The mother in my vision is oblivious, trapped in that time and watching her children happily, but I know I feel her all the same and she can now feel me.

Ada,
she cries out again.
Hurry.

Where are you?

Silence.

Where are you?!
I repeat, yelling so loud inside my head my blood vessels nearly pop.

You know where,
her voice trails off into a whisper and I at once know that she can’t tell me outright.

But it doesn’t matter. I know all the same.

I open my eyes at look at Jay, his face taking on a plastic sheen. Doll-like, indeed.

I know where she is,
I tell him, ignoring the change in his face.
The subway tunnels. Where she died.

He nods and waits for me to walk. He doesn’t know where she died. He wasn’t there.

It’s up to me to lead us through Hell.

I take in a deep but eternally empty breath and start walking toward the Empire State building, Jay falling in step behind me.

 

***

 

The first rule of Hell is: don’t talk about Hell.

The more your brain wants to process where you are, the more your brain starts to leak out, like a draining bed pan. Your heart goes next, a gummy mess at the bottom of your shoe. Inconsequential. Then it’s your soul, siphoned from the marrow of everything you are.

I don’t know this yet, but I can feel it. I can feel Hell as one fathomless hungry beast, watching and waiting for me to just give in. I know this like the blood in my veins.
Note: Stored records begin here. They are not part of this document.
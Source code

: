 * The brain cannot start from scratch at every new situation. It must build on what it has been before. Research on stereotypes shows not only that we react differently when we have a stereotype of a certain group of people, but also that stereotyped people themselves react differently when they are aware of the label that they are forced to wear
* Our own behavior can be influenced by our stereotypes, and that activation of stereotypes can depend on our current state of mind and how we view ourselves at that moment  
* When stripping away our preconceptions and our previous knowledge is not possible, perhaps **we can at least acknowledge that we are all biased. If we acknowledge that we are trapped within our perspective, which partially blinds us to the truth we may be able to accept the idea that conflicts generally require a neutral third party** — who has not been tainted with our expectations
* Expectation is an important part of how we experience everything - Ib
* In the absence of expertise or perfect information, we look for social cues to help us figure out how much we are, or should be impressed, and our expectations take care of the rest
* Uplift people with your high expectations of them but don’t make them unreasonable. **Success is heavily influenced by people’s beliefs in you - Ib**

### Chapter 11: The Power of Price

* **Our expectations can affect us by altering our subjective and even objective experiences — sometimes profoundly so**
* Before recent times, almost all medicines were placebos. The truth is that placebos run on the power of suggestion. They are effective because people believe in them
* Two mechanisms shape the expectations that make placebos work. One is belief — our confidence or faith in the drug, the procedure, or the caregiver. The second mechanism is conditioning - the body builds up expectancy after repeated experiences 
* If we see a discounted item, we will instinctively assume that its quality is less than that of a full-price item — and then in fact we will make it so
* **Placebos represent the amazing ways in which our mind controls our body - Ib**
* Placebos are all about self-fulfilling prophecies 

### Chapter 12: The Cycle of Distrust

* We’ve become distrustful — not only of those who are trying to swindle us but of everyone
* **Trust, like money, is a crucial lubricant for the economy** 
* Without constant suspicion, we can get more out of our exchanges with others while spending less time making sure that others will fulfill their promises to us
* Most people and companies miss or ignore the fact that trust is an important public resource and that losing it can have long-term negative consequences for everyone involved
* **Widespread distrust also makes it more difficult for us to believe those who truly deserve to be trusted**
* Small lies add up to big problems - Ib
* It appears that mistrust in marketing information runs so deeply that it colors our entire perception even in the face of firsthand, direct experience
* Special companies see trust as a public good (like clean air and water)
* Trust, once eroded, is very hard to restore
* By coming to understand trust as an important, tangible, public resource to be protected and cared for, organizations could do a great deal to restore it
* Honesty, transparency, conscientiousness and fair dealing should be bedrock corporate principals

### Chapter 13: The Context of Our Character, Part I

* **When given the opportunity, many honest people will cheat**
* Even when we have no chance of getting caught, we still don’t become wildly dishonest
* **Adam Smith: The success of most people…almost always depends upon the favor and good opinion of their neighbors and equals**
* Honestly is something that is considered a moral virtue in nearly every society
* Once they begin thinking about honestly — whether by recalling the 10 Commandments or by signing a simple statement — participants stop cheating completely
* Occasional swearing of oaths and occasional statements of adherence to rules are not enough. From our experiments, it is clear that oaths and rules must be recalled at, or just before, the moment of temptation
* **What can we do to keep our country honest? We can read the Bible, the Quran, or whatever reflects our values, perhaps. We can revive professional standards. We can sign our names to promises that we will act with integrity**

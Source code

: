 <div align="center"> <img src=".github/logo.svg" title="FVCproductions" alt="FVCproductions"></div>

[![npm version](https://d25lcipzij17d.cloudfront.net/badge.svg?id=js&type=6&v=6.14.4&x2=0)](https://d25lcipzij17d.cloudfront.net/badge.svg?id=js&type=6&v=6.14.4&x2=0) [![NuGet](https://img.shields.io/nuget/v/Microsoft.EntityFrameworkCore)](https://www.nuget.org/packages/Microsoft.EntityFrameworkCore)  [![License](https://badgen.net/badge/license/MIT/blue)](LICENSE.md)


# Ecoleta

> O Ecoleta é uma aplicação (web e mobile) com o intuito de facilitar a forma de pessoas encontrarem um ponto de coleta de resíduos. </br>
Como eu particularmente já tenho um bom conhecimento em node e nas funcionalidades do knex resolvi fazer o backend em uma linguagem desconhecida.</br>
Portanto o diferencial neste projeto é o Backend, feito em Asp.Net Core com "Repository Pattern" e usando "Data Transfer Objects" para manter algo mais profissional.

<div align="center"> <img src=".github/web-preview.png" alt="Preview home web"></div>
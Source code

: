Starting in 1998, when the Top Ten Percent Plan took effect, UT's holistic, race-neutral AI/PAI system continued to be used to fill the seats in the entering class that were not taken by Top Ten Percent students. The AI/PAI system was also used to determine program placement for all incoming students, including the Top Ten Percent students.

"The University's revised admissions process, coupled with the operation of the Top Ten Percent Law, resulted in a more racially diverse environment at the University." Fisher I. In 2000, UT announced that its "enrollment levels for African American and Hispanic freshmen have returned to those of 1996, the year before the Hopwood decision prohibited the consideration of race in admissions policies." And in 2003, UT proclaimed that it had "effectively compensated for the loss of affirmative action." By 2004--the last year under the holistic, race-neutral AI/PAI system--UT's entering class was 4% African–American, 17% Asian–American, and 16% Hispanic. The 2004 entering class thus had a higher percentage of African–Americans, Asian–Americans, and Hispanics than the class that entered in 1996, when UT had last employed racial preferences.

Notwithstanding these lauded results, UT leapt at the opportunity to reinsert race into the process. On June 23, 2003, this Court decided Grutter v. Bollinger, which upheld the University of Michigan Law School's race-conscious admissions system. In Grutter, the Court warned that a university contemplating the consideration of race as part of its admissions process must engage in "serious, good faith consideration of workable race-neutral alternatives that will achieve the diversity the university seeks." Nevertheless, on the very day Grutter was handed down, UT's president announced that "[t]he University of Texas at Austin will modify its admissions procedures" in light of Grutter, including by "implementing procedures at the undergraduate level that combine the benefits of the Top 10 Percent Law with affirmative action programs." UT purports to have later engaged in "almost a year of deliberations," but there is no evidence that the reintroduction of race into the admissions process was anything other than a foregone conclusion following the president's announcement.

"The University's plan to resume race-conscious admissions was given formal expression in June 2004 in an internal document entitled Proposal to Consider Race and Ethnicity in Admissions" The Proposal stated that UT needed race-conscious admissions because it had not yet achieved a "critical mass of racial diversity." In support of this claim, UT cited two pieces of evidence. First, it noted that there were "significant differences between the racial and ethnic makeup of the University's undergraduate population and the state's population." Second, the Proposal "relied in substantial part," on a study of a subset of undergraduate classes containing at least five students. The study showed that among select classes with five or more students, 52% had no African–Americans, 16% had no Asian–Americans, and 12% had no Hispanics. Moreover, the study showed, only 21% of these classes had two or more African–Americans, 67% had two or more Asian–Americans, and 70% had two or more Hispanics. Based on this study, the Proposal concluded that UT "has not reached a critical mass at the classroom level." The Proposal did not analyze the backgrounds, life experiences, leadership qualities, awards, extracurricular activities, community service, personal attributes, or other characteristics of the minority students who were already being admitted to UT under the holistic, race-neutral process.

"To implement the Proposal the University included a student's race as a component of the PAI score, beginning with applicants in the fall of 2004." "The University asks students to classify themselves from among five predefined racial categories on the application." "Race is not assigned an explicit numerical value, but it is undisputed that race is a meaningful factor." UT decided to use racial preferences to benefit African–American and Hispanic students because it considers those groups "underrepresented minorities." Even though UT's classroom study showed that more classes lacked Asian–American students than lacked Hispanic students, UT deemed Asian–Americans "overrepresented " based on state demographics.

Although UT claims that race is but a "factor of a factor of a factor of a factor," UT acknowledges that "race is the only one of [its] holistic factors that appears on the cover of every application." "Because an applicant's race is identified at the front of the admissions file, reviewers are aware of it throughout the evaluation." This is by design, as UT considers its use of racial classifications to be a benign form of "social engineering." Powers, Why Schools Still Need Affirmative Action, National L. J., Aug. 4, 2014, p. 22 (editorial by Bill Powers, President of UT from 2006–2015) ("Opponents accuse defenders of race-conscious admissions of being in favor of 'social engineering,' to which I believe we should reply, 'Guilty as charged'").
So I try not to think about where we are, I just keep moving through the streets, ignoring everything I see and hear.

Well, almost everything.

So far Hell has been disquieting. Jay and I do a fast walk down Fifth Avenue (the thick airless air holds us back from a run like an invisible hand), the dead weeds of Central Park to our right, the dark and silent buildings to our left. I get the creeping sensation, spiders up my spine, of being watched through all the windows. Sometimes I see a curtain pulled violently across a window, other times hear the sound of a door slamming but there is no one there. I’m reminded of Shakespeare: “Hell is empty and all the devils are here.”

But Hell isn’t empty. It’s an illusion, one to lull you with a false sense of security, the way a cat might lick you before it bites.

Slowly you start to hear the screams. At first they are in the distance, maybe blocks away. Short yelps of surprise. Then they turn to screams of absolute horror, someone being tortured over and over again. It comes closer.

And then it’s behind you.

A sharp inhumane scream that curdles your blood instantly, the type of scream that’s also a plea for it all to stop.

I whirl around, Jay grabbing me by the elbow to steady me, and see a little boy standing ten feet away from us. Big big eyes, bowl-cut hair, holding an old-fashioned doll with a cracked open head, the ones that roll open their eyes when you move them.

Why is a child in Hell?
I think, my mind trying to wrap around the sight of innocence.

Jay hears me.
That is not a child.

And the moment he says it, I know it.

The doll in his hands opens its eyes.

The boy smiles.

Wider and wider.

Splits his face in two.

Opens his mouth to let out a scream.

At the back of his throat, a long, thin hand comes out, skinny black fingers that belong to something charred.

I am caught, unable to look away as the child’s head splits open, his skull cracking into jagged rivets, just like his doll, and a bony, charred arm comes out, placing long fingers into the child’s eyes and gripping them like a bowling ball.

The creature starts to emerge.

We have to get going
, Jay says, pulling me toward him.

I’m yanked helplessly, even though Jay is straining to pull me along.